Reproduce, exactly and in full, only the lines below from the one containing "首先确保你已按 跨版本篇 进行操作，因为本篇的实施建立在 跨版本篇 之上" through the one containing "启动完成后，再次停止ViaP".

### Material to process

* * * * *

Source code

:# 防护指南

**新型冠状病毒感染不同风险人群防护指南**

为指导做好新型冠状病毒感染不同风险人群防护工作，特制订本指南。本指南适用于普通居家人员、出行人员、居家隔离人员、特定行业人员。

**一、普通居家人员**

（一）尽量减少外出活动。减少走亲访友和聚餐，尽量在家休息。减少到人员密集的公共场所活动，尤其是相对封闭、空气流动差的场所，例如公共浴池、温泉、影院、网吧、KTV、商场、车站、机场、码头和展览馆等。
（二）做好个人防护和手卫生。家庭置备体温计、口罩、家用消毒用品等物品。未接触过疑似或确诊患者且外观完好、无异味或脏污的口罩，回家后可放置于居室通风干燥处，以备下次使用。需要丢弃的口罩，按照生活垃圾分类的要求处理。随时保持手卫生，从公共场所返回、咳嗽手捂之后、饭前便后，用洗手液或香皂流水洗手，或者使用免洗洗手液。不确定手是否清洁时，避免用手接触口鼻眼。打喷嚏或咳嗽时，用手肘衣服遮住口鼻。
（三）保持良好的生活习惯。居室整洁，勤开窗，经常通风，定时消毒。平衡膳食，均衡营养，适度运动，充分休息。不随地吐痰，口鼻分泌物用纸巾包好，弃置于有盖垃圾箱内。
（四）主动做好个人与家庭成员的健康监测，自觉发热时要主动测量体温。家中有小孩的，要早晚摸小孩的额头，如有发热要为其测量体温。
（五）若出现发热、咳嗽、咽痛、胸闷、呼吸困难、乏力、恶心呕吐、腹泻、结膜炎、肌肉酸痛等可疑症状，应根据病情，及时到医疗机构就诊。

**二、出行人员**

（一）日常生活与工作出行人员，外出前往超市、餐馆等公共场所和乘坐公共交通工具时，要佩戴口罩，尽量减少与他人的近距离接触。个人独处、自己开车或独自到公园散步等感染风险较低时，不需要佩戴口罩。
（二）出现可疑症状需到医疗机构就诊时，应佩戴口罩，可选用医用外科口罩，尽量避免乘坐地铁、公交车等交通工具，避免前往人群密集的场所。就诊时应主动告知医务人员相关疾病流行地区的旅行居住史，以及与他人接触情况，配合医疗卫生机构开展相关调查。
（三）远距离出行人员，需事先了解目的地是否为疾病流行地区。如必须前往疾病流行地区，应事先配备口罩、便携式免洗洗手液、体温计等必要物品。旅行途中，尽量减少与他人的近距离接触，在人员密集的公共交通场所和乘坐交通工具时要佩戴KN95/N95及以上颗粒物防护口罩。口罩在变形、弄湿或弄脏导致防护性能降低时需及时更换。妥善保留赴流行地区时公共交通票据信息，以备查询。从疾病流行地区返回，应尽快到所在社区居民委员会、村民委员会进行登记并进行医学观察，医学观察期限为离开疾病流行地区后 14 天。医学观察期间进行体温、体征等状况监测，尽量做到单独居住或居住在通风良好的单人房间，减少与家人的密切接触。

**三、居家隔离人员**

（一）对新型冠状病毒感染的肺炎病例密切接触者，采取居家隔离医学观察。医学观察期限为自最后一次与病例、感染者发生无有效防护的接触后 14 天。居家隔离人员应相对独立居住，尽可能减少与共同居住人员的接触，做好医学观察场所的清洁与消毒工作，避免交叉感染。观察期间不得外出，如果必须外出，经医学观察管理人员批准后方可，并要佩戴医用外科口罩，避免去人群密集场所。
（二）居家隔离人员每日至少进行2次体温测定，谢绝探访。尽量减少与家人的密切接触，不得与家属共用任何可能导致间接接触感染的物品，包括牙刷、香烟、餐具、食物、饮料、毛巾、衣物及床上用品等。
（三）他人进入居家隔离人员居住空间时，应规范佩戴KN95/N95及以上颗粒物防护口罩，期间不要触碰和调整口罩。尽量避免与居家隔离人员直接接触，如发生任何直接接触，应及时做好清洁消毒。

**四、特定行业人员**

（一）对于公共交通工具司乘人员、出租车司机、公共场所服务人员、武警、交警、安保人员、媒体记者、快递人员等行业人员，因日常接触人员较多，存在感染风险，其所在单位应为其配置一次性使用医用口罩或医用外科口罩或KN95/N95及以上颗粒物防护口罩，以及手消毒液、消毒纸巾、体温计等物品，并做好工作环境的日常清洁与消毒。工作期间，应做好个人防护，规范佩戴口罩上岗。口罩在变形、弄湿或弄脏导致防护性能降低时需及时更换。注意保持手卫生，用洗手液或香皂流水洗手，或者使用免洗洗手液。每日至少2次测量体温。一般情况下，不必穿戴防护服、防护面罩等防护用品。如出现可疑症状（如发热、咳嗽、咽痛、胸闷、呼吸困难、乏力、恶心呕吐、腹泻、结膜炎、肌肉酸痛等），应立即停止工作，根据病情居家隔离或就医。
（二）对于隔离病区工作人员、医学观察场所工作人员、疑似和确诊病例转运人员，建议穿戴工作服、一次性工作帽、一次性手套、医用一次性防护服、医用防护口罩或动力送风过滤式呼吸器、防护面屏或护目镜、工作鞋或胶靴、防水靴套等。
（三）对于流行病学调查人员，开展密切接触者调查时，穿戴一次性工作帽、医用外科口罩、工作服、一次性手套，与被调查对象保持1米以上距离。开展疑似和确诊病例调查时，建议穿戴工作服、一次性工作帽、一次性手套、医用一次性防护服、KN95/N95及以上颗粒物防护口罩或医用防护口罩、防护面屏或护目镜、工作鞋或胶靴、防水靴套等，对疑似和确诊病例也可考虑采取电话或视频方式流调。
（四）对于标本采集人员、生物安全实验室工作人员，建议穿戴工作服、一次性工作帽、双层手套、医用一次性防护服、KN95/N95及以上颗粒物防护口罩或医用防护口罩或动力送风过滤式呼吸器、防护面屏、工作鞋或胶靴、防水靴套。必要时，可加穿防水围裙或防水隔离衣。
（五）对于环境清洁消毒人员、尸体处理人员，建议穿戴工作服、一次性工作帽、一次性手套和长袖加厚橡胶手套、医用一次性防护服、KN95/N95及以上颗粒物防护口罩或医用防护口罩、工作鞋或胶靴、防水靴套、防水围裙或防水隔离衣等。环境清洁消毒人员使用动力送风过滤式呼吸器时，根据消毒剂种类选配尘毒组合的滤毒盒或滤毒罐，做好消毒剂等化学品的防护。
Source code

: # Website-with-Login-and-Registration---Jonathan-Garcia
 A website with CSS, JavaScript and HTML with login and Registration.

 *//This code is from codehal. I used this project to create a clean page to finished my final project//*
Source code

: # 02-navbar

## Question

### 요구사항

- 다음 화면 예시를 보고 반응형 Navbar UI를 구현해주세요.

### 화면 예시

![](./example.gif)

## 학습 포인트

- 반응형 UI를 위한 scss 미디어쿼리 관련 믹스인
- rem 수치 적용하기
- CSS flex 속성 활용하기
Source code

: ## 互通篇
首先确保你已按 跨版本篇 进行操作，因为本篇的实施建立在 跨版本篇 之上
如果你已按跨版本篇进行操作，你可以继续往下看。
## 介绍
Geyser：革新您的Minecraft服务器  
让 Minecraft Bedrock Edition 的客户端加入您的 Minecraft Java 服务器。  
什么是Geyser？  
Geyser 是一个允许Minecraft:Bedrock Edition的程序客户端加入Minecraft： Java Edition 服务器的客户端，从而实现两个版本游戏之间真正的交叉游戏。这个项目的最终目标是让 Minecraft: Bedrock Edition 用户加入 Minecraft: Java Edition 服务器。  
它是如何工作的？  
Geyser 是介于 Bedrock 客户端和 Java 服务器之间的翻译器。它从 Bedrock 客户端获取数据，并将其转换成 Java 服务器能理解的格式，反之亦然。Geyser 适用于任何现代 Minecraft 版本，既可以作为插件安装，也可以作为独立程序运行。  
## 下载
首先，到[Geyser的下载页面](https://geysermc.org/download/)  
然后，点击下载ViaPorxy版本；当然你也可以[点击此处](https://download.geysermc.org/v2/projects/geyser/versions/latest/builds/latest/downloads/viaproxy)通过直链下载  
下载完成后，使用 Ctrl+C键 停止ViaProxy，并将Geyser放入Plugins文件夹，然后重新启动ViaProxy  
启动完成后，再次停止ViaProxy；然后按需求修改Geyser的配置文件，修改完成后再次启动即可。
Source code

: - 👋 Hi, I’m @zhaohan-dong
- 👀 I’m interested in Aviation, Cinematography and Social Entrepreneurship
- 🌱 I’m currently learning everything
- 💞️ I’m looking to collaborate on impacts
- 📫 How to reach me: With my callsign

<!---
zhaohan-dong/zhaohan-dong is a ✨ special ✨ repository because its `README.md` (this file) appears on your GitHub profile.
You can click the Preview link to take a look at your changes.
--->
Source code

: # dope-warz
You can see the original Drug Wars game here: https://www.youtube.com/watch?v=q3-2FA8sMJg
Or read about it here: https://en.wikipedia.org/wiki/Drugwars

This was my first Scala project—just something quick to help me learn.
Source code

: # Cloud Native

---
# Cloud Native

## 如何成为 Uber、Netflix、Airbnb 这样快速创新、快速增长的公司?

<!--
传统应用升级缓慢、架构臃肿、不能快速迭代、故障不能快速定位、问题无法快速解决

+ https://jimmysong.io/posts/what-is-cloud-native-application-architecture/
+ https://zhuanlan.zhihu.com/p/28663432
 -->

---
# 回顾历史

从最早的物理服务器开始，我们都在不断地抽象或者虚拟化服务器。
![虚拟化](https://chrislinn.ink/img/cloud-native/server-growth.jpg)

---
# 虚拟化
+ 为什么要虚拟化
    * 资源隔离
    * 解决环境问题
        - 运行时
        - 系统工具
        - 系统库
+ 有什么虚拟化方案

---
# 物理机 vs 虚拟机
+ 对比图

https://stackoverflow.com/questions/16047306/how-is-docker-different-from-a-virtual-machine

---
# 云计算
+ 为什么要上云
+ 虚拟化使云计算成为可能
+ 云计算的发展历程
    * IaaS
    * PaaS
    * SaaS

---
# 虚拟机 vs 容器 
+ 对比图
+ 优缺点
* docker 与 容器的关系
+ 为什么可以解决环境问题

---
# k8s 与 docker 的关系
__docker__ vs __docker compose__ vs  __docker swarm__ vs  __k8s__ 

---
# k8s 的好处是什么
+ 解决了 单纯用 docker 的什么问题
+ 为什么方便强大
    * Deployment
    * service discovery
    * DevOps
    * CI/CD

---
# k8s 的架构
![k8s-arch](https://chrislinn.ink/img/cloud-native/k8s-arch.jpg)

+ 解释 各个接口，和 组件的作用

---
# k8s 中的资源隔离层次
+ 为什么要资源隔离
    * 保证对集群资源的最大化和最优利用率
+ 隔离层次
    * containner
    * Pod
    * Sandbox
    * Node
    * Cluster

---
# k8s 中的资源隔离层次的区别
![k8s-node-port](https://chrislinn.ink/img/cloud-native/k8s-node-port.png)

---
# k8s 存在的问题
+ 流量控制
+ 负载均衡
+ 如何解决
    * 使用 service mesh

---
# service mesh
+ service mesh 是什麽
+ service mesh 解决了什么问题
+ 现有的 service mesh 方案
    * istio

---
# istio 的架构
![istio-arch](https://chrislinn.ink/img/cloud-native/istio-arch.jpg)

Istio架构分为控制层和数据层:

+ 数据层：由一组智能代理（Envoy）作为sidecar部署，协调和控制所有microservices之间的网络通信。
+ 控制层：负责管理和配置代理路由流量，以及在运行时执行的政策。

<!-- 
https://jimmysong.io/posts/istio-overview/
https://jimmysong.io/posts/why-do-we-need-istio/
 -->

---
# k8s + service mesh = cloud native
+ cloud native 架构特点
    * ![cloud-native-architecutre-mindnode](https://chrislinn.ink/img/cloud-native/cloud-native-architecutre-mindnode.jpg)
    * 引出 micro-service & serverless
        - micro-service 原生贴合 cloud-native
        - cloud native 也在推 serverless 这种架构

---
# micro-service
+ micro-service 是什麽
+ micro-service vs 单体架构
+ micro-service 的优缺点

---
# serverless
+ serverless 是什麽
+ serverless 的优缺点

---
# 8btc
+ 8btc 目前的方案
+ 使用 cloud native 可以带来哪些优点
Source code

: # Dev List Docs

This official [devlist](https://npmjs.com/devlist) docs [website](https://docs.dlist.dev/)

* * * * *

### Response
首先确保你已按 跨版本篇 进行操作，因为本篇的实施建立在 跨版本篇 之上
如果你已按跨版本篇进行操作，你可以继续往下看。
## 介绍
Geyser：革新您的Minecraft服务器  
让 Minecraft Bedrock Edition 的客户端加入您的 Minecraft Java 服务器。  
什么是Geyser？  
Geyser 是一个允许Minecraft:Bedrock Edition的程序客户端加入Minecraft： Java Edition 服务器的客户端，从而实现两个版本游戏之间真正的交叉游戏。这个项目的最终目标是让 Minecraft: Bedrock Edition 用户加入 Minecraft: Java Edition 服务器。  
它是如何工作的？  
Geyser 是介于 Bedrock 客户端和 Java 服务器之间的翻译器。它从 Bedrock 客户端获取数据，并将其转换成 Java 服务器能理解的格式，反之亦然。Geyser 适用于任何现代 Minecraft 版本，既可以作为插件安装，也可以作为独立程序运行。  
## 下载
首先，到[Geyser的下载页面](https://geysermc.org/download/)  
然后，点击下载ViaPorxy版本；当然你也可以[点击此处](https://download.geysermc.org/v2/projects/geyser/versions/latest/builds/latest/downloads/viaproxy)通过直链下载  
下载完成后，使用 Ctrl+C键 停止ViaProxy，并将Geyser放入Plugins文件夹，然后重新启动ViaProxy  
启动完成后，再次停止ViaProxy；然后按需求修改Geyser的配置文件，修改完成后再次启动即可。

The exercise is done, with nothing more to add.